__TASK DIRECTIONS__: Reproduce the records below; each should match the original exactly.

__DATASET__:
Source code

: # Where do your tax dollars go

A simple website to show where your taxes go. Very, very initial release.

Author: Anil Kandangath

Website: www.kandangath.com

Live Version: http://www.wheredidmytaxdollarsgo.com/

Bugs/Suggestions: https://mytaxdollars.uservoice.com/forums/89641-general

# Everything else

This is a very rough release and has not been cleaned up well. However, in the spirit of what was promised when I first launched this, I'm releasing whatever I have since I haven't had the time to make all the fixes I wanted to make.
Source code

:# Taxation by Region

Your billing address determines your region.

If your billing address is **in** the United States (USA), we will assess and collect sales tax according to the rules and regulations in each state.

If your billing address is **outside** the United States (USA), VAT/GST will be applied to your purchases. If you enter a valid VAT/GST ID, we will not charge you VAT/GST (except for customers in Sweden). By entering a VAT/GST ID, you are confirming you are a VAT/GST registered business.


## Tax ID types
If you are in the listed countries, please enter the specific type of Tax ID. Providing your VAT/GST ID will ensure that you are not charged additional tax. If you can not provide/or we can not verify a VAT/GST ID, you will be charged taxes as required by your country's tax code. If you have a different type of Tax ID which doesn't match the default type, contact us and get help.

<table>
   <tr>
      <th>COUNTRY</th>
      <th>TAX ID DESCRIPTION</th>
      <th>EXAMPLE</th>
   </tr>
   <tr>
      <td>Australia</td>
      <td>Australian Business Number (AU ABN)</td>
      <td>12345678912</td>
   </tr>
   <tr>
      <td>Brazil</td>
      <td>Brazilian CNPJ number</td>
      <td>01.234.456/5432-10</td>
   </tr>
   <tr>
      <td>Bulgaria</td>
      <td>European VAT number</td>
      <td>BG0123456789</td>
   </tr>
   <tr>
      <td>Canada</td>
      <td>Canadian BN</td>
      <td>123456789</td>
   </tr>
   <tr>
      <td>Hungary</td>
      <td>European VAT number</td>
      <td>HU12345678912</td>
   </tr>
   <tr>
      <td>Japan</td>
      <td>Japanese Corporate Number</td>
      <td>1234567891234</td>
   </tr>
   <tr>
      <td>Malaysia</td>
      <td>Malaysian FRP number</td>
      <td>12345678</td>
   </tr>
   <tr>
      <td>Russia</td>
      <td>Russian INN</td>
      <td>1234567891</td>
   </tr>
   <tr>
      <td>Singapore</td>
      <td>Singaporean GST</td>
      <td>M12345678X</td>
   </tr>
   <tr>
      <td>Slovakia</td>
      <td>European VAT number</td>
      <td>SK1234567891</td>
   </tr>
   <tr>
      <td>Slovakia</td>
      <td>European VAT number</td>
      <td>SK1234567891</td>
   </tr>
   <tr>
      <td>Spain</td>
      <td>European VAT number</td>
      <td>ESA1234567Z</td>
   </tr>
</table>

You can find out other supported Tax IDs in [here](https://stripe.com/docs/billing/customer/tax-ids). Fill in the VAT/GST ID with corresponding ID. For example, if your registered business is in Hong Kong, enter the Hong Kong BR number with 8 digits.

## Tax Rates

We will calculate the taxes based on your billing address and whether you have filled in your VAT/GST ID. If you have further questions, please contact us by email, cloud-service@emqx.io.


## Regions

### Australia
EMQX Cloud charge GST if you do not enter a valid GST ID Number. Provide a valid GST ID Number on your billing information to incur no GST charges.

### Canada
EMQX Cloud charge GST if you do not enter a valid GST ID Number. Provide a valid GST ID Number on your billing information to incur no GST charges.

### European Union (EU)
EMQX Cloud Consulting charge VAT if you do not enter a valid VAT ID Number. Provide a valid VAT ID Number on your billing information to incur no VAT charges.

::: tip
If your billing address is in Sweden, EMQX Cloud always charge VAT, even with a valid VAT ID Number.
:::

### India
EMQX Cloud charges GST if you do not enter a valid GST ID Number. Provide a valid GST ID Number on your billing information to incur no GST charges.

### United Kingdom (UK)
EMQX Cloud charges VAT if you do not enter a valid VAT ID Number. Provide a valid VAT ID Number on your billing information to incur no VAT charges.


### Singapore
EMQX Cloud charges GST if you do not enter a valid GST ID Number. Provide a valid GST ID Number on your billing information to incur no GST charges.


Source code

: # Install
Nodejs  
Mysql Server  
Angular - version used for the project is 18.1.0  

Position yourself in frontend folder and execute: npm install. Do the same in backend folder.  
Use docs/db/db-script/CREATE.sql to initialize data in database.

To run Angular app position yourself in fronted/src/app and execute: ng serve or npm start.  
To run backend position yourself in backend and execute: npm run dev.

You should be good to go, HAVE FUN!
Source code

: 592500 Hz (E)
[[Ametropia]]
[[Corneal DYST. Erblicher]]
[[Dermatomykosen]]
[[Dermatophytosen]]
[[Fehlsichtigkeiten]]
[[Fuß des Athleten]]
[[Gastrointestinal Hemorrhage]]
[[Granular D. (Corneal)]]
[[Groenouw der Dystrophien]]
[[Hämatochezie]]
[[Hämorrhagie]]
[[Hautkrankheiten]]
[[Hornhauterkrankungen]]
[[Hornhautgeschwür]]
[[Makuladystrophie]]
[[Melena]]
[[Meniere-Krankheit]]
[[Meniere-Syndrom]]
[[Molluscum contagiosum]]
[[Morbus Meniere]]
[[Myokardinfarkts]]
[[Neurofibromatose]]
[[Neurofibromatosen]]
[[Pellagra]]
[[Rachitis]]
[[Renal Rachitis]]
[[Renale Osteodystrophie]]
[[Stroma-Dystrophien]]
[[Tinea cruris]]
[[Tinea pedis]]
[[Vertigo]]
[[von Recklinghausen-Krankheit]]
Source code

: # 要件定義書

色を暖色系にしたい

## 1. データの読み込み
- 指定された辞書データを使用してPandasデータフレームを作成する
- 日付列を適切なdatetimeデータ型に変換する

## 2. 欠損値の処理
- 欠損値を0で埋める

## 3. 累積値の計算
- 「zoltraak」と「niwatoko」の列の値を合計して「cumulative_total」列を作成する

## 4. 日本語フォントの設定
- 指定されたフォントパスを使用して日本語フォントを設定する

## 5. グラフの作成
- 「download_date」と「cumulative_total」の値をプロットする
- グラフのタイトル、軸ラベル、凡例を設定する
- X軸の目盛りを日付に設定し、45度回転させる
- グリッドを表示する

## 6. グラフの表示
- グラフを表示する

__EXERCISE ANSWER__:
Source code

: # Where do your tax dollars go

A simple website to show where your taxes go. Very, very initial release.

Author: Anil Kandangath

Website: www.kandangath.com

Live Version: http://www.wheredidmytaxdollarsgo.com/

Bugs/Suggestions: https://mytaxdollars.uservoice.com/forums/89641-general

# Everything else

This is a very rough release and has not been cleaned up well. However, in the spirit of what was promised when I first launched this, I'm releasing whatever I have since I haven't had the time to make all the fixes I wanted to make.
Source code

:# Taxation by Region

Your billing address determines your region.

If your billing address is **in** the United States (USA), we will assess and collect sales tax according to the rules and regulations in each state.

If your billing address is **outside** the United States (USA), VAT/GST will be applied to your purchases. If you enter a valid VAT/GST ID, we will not charge you VAT/GST (except for customers in Sweden). By entering a VAT/GST ID, you are confirming you are a VAT/GST registered business.


## Tax ID types
If you are in the listed countries, please enter the specific type of Tax ID. Providing your VAT/GST ID will ensure that you are not charged additional tax. If you can not provide/or we can not verify a VAT/GST ID, you will be charged taxes as required by your country's tax code. If you have a different type of Tax ID which doesn't match the default type, contact us and get help.

<table>
   <tr>
      <th>COUNTRY</th>
      <th>TAX ID DESCRIPTION</th>
      <th>EXAMPLE</th>
   </tr>
   <tr>
      <td>Australia</td>
      <td>Australian Business Number (AU ABN)</td>
      <td>12345678912</td>
   </tr>
   <tr>
      <td>Brazil</td>
      <td>Brazilian CNPJ number</td>
      <td>01.234.456/5432-10</td>
   </tr>
   <tr>
      <td>Bulgaria</td>
      <td>European VAT number</td>
      <td>BG0123456789</td>
   </tr>
   <tr>
      <td>Canada</td>
      <td>Canadian BN</td>
      <td>123456789</td>
   </tr>
   <tr>
      <td>Hungary</td>
      <td>European VAT number</td>
      <td>HU12345678912</td>
   </tr>
   <tr>
      <td>Japan</td>
      <td>Japanese Corporate Number</td>
      <td>1234567891234</td>
   </tr>
   <tr>
      <td>Malaysia</td>
      <td>Malaysian FRP number</td>
      <td>12345678</td>
   </tr>
   <tr>
      <td>Russia</td>
      <td>Russian INN</td>
      <td>1234567891</td>
   </tr>
   <tr>
      <td>Singapore</td>
      <td>Singaporean GST</td>
      <td>M12345678X</td>
   </tr>
   <tr>
      <td>Slovakia</td>
      <td>European VAT number</td>
      <td>SK1234567891</td>
   </tr>
   <tr>
      <td>Slovakia</td>
      <td>European VAT number</td>
      <td>SK1234567891</td>
   </tr>
   <tr>
      <td>Spain</td>
      <td>European VAT number</td>
      <td>ESA1234567Z</td>
   </tr>
</table>

You can find out other supported Tax IDs in [here](https://stripe.com/docs/billing/customer/tax-ids). Fill in the VAT/GST ID with corresponding ID. For example, if your registered business is in Hong Kong, enter the Hong Kong BR number with 8 digits.

## Tax Rates

We will calculate the taxes based on your billing address and whether you have filled in your VAT/GST ID. If you have further questions, please contact us by email, cloud-service@emqx.io.


## Regions

### Australia
EMQX Cloud charge GST if you do not enter a valid GST ID Number. Provide a valid GST ID Number on your billing information to incur no GST charges.

### Canada
EMQX Cloud charge GST if you do not enter a valid GST ID Number. Provide a valid GST ID Number on your billing information to incur no GST charges.

### European Union (EU)
EMQX Cloud Consulting charge VAT if you do not enter a valid VAT ID Number. Provide a valid VAT ID Number on your billing information to incur no VAT charges.

::: tip
If your billing address is in Sweden, EMQX Cloud always charge VAT, even with a valid VAT ID Number.
:::

### India
EMQX Cloud charges GST if you do not enter a valid GST ID Number. Provide a valid GST ID Number on your billing information to incur no GST charges.

### United Kingdom (UK)
EMQX Cloud charges VAT if you do not enter a valid VAT ID Number. Provide a valid VAT ID Number on your billing information to incur no VAT charges.


### Singapore
EMQX Cloud charges GST if you do not enter a valid GST ID Number. Provide a valid GST ID Number on your billing information to incur no GST charges.


Source code

: # Install
Nodejs  
Mysql Server  
Angular - version used for the project is 18.1.0  

Position yourself in frontend folder and execute: npm install. Do the same in backend folder.  
Use docs/db/db-script/CREATE.sql to initialize data in database.

To run Angular app position yourself in fronted/src/app and execute: ng serve or npm start.  
To run backend position yourself in backend and execute: npm run dev.

You should be good to go, HAVE FUN!
Source code

: 592500 Hz (E)
[[Ametropia]]
[[Corneal DYST. Erblicher]]
[[Dermatomykosen]]
[[Dermatophytosen]]
[[Fehlsichtigkeiten]]
[[Fuß des Athleten]]
[[Gastrointestinal Hemorrhage]]
[[Granular D. (Corneal)]]
[[Groenouw der Dystrophien]]
[[Hämatochezie]]
[[Hämorrhagie]]
[[Hautkrankheiten]]
[[Hornhauterkrankungen]]
[[Hornhautgeschwür]]
[[Makuladystrophie]]
[[Melena]]
[[Meniere-Krankheit]]
[[Meniere-Syndrom]]
[[Molluscum contagiosum]]
[[Morbus Meniere]]
[[Myokardinfarkts]]
[[Neurofibromatose]]
[[Neurofibromatosen]]
[[Pellagra]]
[[Rachitis]]
[[Renal Rachitis]]
[[Renale Osteodystrophie]]
[[Stroma-Dystrophien]]
[[Tinea cruris]]
[[Tinea pedis]]
[[Vertigo]]
[[von Recklinghausen-Krankheit]]
Source code

: # 要件定義書

色を暖色系にしたい

## 1. データの読み込み
- 指定された辞書データを使用してPandasデータフレームを作成する
- 日付列を適切なdatetimeデータ型に変換する

## 2. 欠損値の処理
- 欠損値を0で埋める

## 3. 累積値の計算
- 「zoltraak」と「niwatoko」の列の値を合計して「cumulative_total」列を作成する

## 4. 日本語フォントの設定
- 指定されたフォントパスを使用して日本語フォントを設定する

## 5. グラフの作成
- 「download_date」と「cumulative_total」の値をプロットする
- グラフのタイトル、軸ラベル、凡例を設定する
- X軸の目盛りを日付に設定し、45度回転させる
- グリッドを表示する

## 6. グラフの表示
- グラフを表示する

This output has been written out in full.